Search code examples
javastringchar

Isn't the size of character in Java 2 bytes?


I used RandomAccessFile to read a byte from a text file.

public static void readFile(RandomAccessFile fr) {
    byte[] cbuff = new byte[1];
    fr.read(cbuff,0,1);
    System.out.println(new String(cbuff));
}

Why am I seeing one full character being read by this?


Solution

  • A char represents a character in Java (*). It is 2 bytes large (or 16 bits).

    That doesn't necessarily mean that every representation of a character is 2 bytes long. In fact many character encodings only reserve 1 byte for every character (or use 1 byte for the most common characters).

    When you call the String(byte[]) constructor you ask Java to convert the byte[] to a String using the platform's default charset (pre Java 18)(**).
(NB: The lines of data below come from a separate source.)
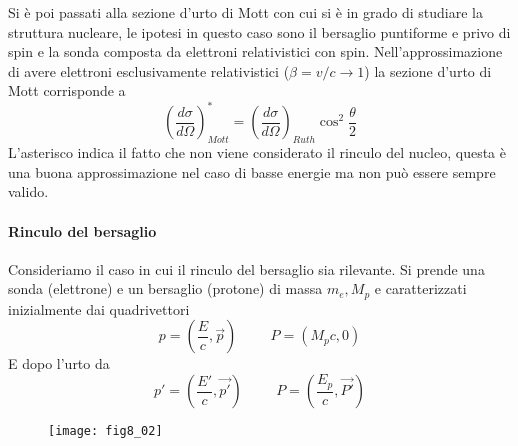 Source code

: Si è poi passati alla sezione d'urto di Mott con cui si è in grado di studiare la struttura nucleare, le ipotesi in questo caso sono il bersaglio puntiforme e privo di spin e la sonda composta da elettroni relativistici con spin.
Nell'approssimazione di avere elettroni esclusivamente relativistici ($\beta=v/c\to 1$) la sezione d'urto di Mott corrisponde a
\begin{equation}
\left(\frac{d\sigma}{d\Omega}\right)_{Mott}^*=\left(\frac{d\sigma}{d\Omega}\right)_{Ruth}\cos^2 \frac{\theta}{2}
\end{equation}
L'asterisco indica il fatto che non viene considerato il rinculo del nucleo, questa è una buona approssimazione nel caso di basse energie ma non può essere sempre valido.

\paragraph{Rinculo del bersaglio}
Consideriamo il caso in cui il rinculo del bersaglio sia rilevante.
Si prende una sonda (elettrone) e un bersaglio (protone) di massa $m_e, M_p$ e caratterizzati inizialmente dai quadrivettori
\begin{equation}
p=\left(\frac{E}{c}, \vec{p}\right)\hspace{1cm}P=(M_pc, 0)
\end{equation}
E dopo l'urto da
\begin{equation}
p'=\left(\frac{E'}{c}, \vec{p'}\right)\hspace{1cm} P=\left(\frac{E_p}{c}, \vec{P'}\right)
\end{equation}
\begin{figure}[h]
\centering
\texttt{[image: fig8\_02]}
\end{figure}

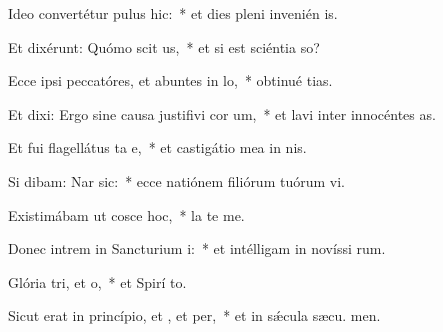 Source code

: \item Ideo convertétur pulus  hic:~* et dies pleni invenién  is.
\item Et dixérunt: Quómo scit us,~* et si est sciéntia  so?
\item Ecce ipsi peccatóres, et abuntes in lo,~* obtinué tias.
\item Et dixi: Ergo sine causa justifivi cor um,~* et lavi inter innocéntes  as.
\item Et fui flagellátus ta e,~* et castigátio mea in nis.
\item Si dibam: Nar sic:~* ecce natiónem filiórum tuórum vi.
\item Existimábam ut cosce hoc,~* la  te me.
\item Donec intrem in Sancturium i:~* et intélligam in novíssi rum.
\item Glória tri, et o,~* et Spirí to.
\item Sicut erat in princípio, et , et per,~* et in sǽcula sæcu. men.
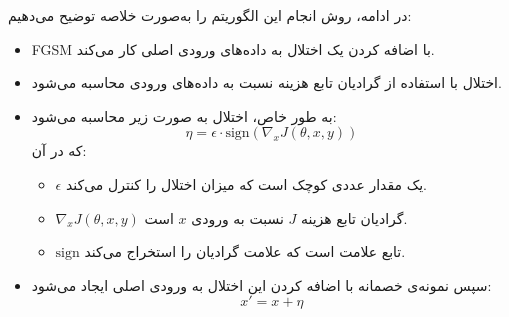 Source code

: \begin{qsolve}
	در ادامه، روش انجام این الگوریتم را به‌صورت خلاصه توضیح می‌دهیم:
	
	\begin{itemize}
		\item FGSM با اضافه کردن یک اختلال به داده‌های ورودی اصلی کار می‌کند.
		\item اختلال با استفاده از گرادیان تابع هزینه نسبت به داده‌های ورودی محاسبه می‌شود.
		\item به طور خاص، اختلال به صورت زیر محاسبه می‌شود:
		\[
		\eta = \epsilon \cdot \text{sign}(\nabla_x J(\theta, x, y))
		\]
		که در آن:
		\begin{itemize}
			\item \(\epsilon\) یک مقدار عددی کوچک است که میزان اختلال را کنترل می‌کند.
			\item \(\nabla_x J(\theta, x, y)\) گرادیان تابع هزینه \(J\) نسبت به ورودی \(x\) است.
			\item \(\text{sign}\) تابع علامت است که علامت گرادیان را استخراج می‌کند.
		\end{itemize}
		\item سپس نمونه‌ی خصمانه با اضافه کردن این اختلال به ورودی اصلی ایجاد می‌شود:
		\[
		x' = x + \eta
		\]
	\end{itemize}
	
\end{qsolve}











































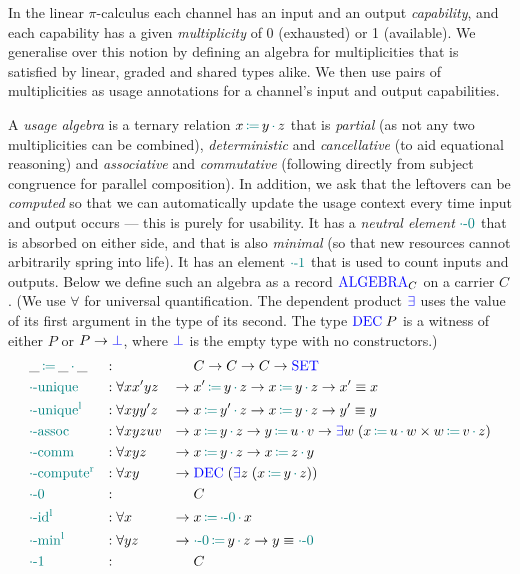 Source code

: \documentclass[runningheads]{llncs}
\newcommand{\picalc}{$\pi$-calculus}
\newcommand{\type}[1]{\textcolor{blue}{\operatorname{#1}}}
\newcommand{\func}[1]{\textcolor{teal}{\operatorname{#1}}}
\newcommand{\op}[3]{#1 \, \func{\coloneqq} \, #2 \, \func{\cdot} \, #3}
\newcommand{\zero}{\func{\cdot-0}}
\newcommand{\one}{\func{\cdot-1}}
\newcommand{\Set}{\type{SET}}
\newcommand{\Algebra}{\type{ALGEBRA}}
\begin{document}
In the linear \picalc{} each channel has an input and an output \emph{capability}, and each capability has a given \emph{multiplicity} of 0 (exhausted) or 1 (available).
We generalise over this notion by defining an algebra for multiplicities that is satisfied by linear, graded and shared types alike.
We then use pairs of multiplicities as usage annotations for a channel's input and output capabilities.

\begin{nidefinition}
  A \emph{usage algebra} is a ternary relation $\op{x}{y}{z}$ that is \emph{partial} (as not any two multiplicities can be combined), \emph{deterministic} and \emph{cancellative} (to aid equational reasoning) and \emph{associative} and \emph{commutative} (following directly from subject congruence for parallel composition).
  In addition, we ask that the leftovers can be \emph{computed} so that we can automatically update the usage context every time input and output occurs --- this is purely for usability.
  It has a \emph{neutral element} $\zero$ that is absorbed on either side, and that is also \emph{minimal} (so that new resources cannot arbitrarily spring into life).
  It has an element $\one$ that is used to count inputs and outputs.
  Below we define such an algebra as a record $\Algebra_C$ on a carrier $C$.
  (We use $\forall$ for universal quantification.
  The dependent product $\type{\exists}$ uses the value of its first argument in the type of its second.
  The type $\type{DEC} \; P$ is a witness of either $P$ or $P \to \type{\bot}$, where $\type{\bot}$ is the empty type with no constructors.)
  \begin{equation*}
  \begin{aligned}
    &\op{\_}{\_}{\_}         &:{} &                 &        & C \to C \to C \to \Set \\
    &\func{\cdot-unique}     &:{} &\forall x x' y z  & \to \; & \op{x'}{y}{z} \to \op{x}{y}{z} \to x' \equiv x \\
    &\func{\cdot-unique^l}   &:{} &\forall x y y' z  & \to \; & \op{x}{y'}{z} \to \op{x}{y}{z} \to y' \equiv y \\
    &\func{\cdot-assoc}      &:{} &\forall x y z u v & \to \; & \op{x}{y}{z} \to \op{y}{u}{v} \to \type{\exists} w  \; (\op{x}{u}{w} \times \op{w}{v}{z}) \\
    &\func{\cdot-comm}       &:{} &\forall x y z     & \to \; & \op{x}{y}{z} \to \op{x}{z}{y} \\
    &\func{\cdot-compute^r}  &:{} &\forall x y       & \to \; & \type{DEC} \; (\type{\exists} z  \; (\op{x}{y}{z})) \\
    &\zero                   &:{} &                 &        & C \\
    &\func{\cdot-id^l}       &:{} &\forall x         & \to \; & \op{x}{\zero}{x} \\
    &\func{\cdot-min^l}      &:{} &\forall y z        & \to \; & \op{\zero}{y}{z} \to y \equiv \zero \\
    &\one                    &:{} &                 &        & C \\
  \end{aligned}
  \end{equation*}
\end{nidefinition}
\end{document}
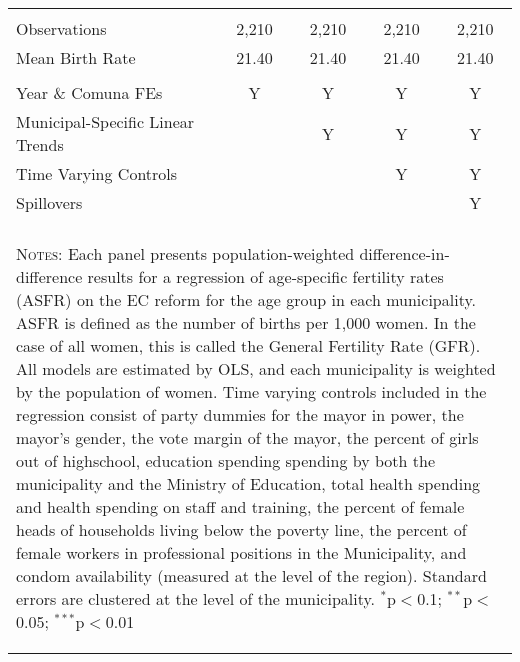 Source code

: \begin{table}[!htbp]
\begin{tabular}{@{\extracolsep{5pt}}lcccc}
 & & & & \\
Observations&2,210&2,210&2,210&2,210\\
Mean Birth Rate&21.40&21.40&21.40&21.40\\
\hline \\[-1.8ex] 
{\small Year \& Comuna FEs}             &Y&Y&Y&Y \\
{\small Municipal-Specific Linear Trends}& &Y&Y&Y \\
{\small Time Varying Controls}           & & &Y&Y \\
{\small Spillovers}                      & & & &Y \\
\hline \hline \\[-1.8ex]
\multicolumn{5}{p{12.8cm}}{\begin{footnotesize}
\textsc{Notes:} Each panel presents population-weighted
 difference-in-difference results for a regression of 
age-specific fertility rates (ASFR) on the EC reform for
 the age group in
 each municipality.  ASFR is defined as the number of   
births per 1,000 women.  In the case of all women, this 
is called the General Fertility Rate (GFR). All models  
are estimated by OLS, and each municipality is          
weighted by the population of women. Time varying       
controls included in the regression consist of party    
dummies for the mayor in power, the mayor's gender, the
 vote margin of the mayor, the percent of girls out of  
highschool, education spending spending by both the     
municipality and the Ministry of Education, total       
health spending and health spending on staff and        
training, the percent of female heads of households     
living below the poverty line, the percent of female    
workers in professional positions in the Municipality,  
and condom availability (measured at the level of the   
region). Standard errors are clustered at the level of  
the municipality.
$^{*}$p$<$0.1; $^{**}$p$<$0.05; $^{***}$p$<$0.01\end{footnotesize}}
\normalsize\end{tabular}\end{table}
Since the platform default charset is usually a 1-byte encoding such as ISO-8859-1 or a variable-length encoding such as UTF-8, it can easily convert that 1 byte to a single character.

    If you run that code on a platform that uses UTF-16 (or UTF-32 or UCS-2 or UCS-4 or ...) as the platform default encoding, then you will not get a valid result (you'll get a String containing the Unicode Replacement Character instead).

    That's one of the reasons why you should not depend on the platform default encoding: when converting between byte[] and char[]/String or between InputStream and Reader or between OutputStream and Writer, you should always specify which encoding you want to use. If you don't, then your code will be platform-dependent.

    (*) that's not entirely true: a char represents a UTF-16 code unit. Either one or two UTF-16 code units represent a Unicode code point. A Unicode code point usually represents a character, but sometimes multiple Unicode code points are used to make up a single character. But the approximation above is close enough to discuss the topic at hand.

    (**) Note that on Android the default character set is always UTF-8 and starting with Java 18 the Java platform itself also switched to this default (but it can still be configured to act the legacy way)